We all know that the Jews suffered immensely during the Holocaust and thereafter.  These hardships started out because they are labeled Jewish as a race, meaning the label is based on religious beliefs.  Therefore, the logical order is that the conflict arises from different values, god, faith.  But when we take a closer look at the details, where did religion play a factor in any one sides decisions during the Holocaust?  When we hear about it now, I do not hear of a religious war, but a large group of people with one strong, persistent leader who just did not care for people different than themselves.  

In class, we have been looking at a view different literary pieces and films revolving around the Holocaust, Auschwitz, survivors and their stories.  I still have failed to see or hear anything based on the differences between Judaism and Nazism.  It was political religion against the Jews.  It most likely would not have even mattered what religious background the minority was.  It is apparent that Jews from this era and even those who were affected indirectly through relatives’ involvement, have lost touch with their own faith too.  
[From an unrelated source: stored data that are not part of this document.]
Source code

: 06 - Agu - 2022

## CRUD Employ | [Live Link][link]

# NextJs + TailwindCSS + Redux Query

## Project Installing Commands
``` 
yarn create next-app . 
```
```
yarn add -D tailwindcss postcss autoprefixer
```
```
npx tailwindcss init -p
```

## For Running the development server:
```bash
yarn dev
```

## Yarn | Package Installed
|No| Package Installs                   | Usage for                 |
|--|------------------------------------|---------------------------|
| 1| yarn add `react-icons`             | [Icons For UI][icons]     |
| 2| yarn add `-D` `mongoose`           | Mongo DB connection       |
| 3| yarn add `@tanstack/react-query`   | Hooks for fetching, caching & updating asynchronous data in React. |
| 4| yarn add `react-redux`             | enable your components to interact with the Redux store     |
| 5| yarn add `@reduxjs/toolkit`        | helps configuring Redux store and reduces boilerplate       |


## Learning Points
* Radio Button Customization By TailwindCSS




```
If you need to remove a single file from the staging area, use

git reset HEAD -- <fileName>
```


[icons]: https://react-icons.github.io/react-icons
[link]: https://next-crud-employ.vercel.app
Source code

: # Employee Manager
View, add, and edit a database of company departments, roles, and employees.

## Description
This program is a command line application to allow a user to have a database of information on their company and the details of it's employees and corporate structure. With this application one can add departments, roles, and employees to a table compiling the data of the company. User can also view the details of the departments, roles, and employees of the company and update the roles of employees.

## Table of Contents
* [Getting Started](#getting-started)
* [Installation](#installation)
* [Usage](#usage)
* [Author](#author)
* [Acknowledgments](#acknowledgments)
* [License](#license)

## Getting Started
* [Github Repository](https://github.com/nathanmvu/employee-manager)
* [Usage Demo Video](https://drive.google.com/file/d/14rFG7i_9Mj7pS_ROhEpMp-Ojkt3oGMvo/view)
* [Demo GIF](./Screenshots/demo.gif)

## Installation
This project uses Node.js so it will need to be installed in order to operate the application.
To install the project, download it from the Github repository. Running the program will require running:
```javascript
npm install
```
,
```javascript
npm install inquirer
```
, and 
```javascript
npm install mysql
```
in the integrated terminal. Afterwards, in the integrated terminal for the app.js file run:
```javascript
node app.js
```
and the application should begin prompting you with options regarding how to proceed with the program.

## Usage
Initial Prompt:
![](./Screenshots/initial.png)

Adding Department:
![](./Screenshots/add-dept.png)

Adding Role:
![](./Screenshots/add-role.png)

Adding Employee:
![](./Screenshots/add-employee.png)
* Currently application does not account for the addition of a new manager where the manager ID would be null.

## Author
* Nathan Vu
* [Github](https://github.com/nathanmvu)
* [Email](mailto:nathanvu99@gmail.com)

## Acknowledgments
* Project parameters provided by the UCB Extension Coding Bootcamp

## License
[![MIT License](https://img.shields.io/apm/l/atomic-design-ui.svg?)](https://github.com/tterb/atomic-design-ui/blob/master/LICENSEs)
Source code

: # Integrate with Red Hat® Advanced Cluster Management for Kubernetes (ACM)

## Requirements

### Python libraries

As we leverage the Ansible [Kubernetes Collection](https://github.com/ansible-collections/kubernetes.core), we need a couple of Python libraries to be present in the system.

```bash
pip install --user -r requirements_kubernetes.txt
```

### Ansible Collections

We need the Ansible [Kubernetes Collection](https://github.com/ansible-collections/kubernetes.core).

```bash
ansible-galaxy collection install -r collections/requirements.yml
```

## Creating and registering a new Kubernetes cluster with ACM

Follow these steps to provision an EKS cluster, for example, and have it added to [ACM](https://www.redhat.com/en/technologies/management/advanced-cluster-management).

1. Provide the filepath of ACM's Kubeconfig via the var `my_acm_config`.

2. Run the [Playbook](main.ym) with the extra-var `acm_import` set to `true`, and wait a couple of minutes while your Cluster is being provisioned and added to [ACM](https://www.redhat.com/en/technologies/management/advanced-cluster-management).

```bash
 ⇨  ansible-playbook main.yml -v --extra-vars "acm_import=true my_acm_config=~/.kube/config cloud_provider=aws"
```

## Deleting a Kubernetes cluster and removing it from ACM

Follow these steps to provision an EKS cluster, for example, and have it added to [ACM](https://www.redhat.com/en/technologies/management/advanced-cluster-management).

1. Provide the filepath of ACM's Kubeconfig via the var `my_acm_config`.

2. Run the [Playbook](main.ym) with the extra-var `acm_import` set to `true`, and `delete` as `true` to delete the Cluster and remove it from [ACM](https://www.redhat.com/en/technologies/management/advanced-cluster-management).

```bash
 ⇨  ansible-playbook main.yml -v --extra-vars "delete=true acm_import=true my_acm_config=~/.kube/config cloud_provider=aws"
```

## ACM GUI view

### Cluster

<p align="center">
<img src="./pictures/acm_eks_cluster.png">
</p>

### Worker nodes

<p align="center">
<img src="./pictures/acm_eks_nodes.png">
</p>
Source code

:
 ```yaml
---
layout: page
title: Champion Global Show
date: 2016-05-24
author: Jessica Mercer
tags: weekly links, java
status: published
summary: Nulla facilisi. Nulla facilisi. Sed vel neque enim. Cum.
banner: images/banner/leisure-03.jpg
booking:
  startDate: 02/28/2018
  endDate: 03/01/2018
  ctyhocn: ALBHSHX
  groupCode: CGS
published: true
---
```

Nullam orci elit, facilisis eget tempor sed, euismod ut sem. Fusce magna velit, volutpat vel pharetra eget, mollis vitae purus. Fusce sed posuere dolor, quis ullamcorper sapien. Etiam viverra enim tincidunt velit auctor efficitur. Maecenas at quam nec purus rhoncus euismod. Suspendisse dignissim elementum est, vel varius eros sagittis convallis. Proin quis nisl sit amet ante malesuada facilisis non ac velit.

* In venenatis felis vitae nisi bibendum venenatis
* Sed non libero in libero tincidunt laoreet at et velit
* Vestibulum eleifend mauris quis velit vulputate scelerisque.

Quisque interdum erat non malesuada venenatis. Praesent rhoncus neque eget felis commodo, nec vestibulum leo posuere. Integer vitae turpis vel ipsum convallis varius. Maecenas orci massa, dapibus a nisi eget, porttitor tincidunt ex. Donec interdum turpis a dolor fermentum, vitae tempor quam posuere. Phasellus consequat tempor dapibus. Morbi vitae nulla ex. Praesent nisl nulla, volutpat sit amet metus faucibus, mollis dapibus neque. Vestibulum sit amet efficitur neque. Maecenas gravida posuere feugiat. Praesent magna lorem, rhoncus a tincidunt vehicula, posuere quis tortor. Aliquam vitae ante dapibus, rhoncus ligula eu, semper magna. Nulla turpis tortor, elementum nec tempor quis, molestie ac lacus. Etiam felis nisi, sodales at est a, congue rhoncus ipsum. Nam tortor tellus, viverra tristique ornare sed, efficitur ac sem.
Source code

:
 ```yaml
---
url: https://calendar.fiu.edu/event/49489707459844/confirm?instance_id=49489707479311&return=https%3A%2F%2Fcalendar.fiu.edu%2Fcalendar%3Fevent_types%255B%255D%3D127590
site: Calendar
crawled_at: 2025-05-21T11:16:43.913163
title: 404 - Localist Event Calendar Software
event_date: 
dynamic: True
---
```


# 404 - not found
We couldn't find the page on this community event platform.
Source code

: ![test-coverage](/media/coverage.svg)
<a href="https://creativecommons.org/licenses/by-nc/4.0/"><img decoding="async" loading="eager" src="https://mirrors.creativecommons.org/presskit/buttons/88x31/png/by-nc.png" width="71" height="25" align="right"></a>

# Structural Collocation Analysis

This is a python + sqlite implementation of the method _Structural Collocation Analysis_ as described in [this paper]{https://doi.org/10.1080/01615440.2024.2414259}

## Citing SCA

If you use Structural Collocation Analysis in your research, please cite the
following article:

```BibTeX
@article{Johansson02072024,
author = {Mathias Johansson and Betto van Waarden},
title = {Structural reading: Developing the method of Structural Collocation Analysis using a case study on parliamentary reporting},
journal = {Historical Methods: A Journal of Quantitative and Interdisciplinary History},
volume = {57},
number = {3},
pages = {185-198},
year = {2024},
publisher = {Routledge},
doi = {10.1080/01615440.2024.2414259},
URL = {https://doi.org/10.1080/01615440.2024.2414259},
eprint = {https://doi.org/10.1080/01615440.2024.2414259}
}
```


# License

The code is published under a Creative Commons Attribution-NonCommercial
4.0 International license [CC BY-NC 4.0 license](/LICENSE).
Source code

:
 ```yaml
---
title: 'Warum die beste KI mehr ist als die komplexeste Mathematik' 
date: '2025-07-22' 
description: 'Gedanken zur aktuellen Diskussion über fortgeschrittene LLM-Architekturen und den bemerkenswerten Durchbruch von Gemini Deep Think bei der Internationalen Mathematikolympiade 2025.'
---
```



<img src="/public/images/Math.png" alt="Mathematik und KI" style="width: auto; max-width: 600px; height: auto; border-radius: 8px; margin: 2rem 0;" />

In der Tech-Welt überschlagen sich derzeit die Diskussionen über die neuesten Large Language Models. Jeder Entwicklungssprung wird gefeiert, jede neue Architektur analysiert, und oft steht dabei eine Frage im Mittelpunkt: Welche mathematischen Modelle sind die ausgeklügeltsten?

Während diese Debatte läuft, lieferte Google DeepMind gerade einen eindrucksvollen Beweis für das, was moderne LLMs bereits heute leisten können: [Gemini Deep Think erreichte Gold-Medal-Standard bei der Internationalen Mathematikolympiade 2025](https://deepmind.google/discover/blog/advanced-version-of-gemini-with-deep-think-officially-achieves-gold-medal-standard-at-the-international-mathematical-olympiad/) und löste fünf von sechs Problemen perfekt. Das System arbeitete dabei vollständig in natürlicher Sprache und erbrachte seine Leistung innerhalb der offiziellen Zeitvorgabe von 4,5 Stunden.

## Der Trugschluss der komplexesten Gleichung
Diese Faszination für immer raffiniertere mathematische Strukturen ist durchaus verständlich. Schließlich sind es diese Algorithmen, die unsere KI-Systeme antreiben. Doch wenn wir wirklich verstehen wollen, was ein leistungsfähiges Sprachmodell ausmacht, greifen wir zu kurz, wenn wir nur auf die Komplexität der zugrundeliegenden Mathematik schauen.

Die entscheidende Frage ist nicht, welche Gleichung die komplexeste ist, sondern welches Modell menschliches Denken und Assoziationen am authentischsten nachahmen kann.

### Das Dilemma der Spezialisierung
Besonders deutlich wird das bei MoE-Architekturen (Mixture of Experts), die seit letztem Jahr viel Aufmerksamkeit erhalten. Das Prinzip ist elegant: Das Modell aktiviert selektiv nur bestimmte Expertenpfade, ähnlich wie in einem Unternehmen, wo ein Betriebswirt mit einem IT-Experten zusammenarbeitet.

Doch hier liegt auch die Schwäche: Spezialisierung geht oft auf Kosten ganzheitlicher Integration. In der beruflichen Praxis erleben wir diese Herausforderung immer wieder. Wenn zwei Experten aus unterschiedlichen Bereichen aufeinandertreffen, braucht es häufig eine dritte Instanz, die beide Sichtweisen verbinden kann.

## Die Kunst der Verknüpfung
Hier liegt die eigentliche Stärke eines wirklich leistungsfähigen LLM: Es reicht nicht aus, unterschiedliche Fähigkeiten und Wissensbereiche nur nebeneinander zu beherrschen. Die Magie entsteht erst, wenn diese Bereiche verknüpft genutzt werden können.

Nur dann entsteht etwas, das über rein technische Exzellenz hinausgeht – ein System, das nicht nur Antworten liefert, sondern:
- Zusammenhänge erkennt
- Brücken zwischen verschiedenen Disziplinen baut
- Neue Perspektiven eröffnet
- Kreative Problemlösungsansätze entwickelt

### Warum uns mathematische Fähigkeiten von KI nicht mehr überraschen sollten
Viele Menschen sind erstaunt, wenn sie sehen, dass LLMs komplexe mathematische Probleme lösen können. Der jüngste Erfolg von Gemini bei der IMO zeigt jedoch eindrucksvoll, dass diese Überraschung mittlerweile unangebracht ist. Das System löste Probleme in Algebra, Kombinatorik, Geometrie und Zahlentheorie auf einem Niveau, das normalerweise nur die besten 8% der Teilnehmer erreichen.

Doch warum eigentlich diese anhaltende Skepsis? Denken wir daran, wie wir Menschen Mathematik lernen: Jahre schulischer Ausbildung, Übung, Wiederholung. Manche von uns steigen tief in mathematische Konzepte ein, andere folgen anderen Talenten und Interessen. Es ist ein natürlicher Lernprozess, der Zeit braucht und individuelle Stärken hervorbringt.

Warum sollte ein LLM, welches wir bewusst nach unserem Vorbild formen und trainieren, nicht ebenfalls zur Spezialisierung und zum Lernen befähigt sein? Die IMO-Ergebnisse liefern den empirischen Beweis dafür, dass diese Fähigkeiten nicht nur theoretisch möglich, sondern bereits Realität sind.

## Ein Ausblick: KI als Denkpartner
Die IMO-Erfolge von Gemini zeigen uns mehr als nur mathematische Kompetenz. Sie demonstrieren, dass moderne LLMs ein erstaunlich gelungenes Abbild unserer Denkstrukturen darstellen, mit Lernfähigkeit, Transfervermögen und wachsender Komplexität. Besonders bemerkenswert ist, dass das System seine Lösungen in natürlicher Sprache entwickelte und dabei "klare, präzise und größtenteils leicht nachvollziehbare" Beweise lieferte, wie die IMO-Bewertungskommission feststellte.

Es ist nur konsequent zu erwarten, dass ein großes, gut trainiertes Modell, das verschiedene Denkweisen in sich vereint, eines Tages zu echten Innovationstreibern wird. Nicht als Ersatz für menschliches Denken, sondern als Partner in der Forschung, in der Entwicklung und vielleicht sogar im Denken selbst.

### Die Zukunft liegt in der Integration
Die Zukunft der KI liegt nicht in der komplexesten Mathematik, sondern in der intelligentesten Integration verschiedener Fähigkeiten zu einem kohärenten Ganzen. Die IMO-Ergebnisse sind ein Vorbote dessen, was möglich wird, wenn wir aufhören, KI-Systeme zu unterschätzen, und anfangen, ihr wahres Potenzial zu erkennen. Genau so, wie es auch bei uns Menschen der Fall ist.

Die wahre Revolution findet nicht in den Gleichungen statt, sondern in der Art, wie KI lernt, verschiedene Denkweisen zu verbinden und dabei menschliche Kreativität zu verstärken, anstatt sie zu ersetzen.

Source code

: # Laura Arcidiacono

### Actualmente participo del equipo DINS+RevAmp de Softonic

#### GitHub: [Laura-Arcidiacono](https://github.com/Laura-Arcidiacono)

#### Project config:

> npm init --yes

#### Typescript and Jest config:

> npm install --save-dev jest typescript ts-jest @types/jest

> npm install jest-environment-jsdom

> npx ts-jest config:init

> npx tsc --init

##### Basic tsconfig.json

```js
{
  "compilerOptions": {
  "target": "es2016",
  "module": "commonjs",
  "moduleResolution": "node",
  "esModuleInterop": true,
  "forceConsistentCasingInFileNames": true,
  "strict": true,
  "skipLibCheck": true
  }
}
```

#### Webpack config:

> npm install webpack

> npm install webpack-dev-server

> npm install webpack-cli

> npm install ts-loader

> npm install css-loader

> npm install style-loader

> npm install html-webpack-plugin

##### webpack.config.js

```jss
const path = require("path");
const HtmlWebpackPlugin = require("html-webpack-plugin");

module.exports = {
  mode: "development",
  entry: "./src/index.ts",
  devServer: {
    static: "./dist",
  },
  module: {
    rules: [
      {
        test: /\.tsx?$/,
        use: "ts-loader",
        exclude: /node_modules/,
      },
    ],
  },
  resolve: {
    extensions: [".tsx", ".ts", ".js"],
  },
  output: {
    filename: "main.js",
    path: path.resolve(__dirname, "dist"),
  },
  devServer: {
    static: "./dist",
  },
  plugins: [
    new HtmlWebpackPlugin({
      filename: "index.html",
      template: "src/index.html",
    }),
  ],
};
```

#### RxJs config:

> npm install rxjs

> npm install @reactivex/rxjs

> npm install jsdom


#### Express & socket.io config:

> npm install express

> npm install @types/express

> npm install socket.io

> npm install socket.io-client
In Maus by Art Spiegelman, a graphic novel about Art’s father, an Auschwitz survivor, I rarely saw anything of actual worship or faith.  The reason Art’s father, Vladek, was persecuted was because he was Jewish and yet the story rarely mentions it.  It seems what happened was that Vladek, along with others with him in the camps, became numb to everything and anything to do with any of their own thinking.  They could not change or convert their views.  It was already too late; once a Jew, always a Jew in the German mind.  Because religion is so infrequently brought up, it is memorable where it is. However, it is not the image we would normally correspond with faithful practitioner.  Vladek almost seems to mock the idea of ‘God.’  The following is from the second volume, page 29:

Mandelbaum:
Can I use your spoon, Vladek?
Vladek:
Of course, but where’s yours?
Mandelbaum:
I dropped it, and by the time I bent down, someone stole it.
Vladek:
For a spoon you could get a half day’s bread.
Mandelbaum:
I spilled most of my soup, too.  When I asked for more, they beat me!  I hold onto my bowl and my show falls down.  I pick up my shoe and my pants fall down…But what can I do?  I only have two hands!  My God!  Please God…Help me find a piece of string and a show that fits!
Valdek:
But here God didn’t come.  We were all on our own.
The sense of God protecting them is no longer with Vladek.  In reality, Art Spiegelman is probably less in touch with his faith.  I conclude this out of the fact that the purpose for this book was to come to peace with unresolved issues in his life.  I really do not see any questions of Art’s answered.  He may even be more disappointed and lost after writing this novel.  Religion is not even a factor, where that was the reason for all of this to begin.
Going along with this, I found an article from The Times of the United Kingdom at the beginning of the semester that I found interesting to use in my blog, but I did not have any class material to analyze along with it.  There might be a obscure connection with Maus, and really all of the Holocaust issues we have been looking at in class.   There has been a lot of efforts from the British and US to find peace between Palestine and Israel.  However, in August there was an excessive amount of evictions by Jewish extremists moving into Palestinian homes.  After all that has been done, we would think that in this situation, Israelis would be progressive towards others.  But they are now caught up on the idea that Jerusalem is their God-given land.  
Quoted from Saed Erakat, the chief Palestinian negotiator, “While Israeli authorities have promised the American administration that home demolitions, home evictions and other provocations against Palestinian Jerusalemites would be stopped, what we’ve seen on the ground is completely the opposite.”  It just seems backwards, much like the entire Jewish struggle from the past.  You would think people would learn, especially when it was their people who were persecuted and lost everything that characterized them.  And now, Israeli Jews have taken into their own hands the non-acceptance of miniscule differences, just as was forced upon them during the Holocaust.  I guess some lessons take longer to learn….
Spiegelman, Art. The Complete Maus. New York: Pantheon Books, 1991.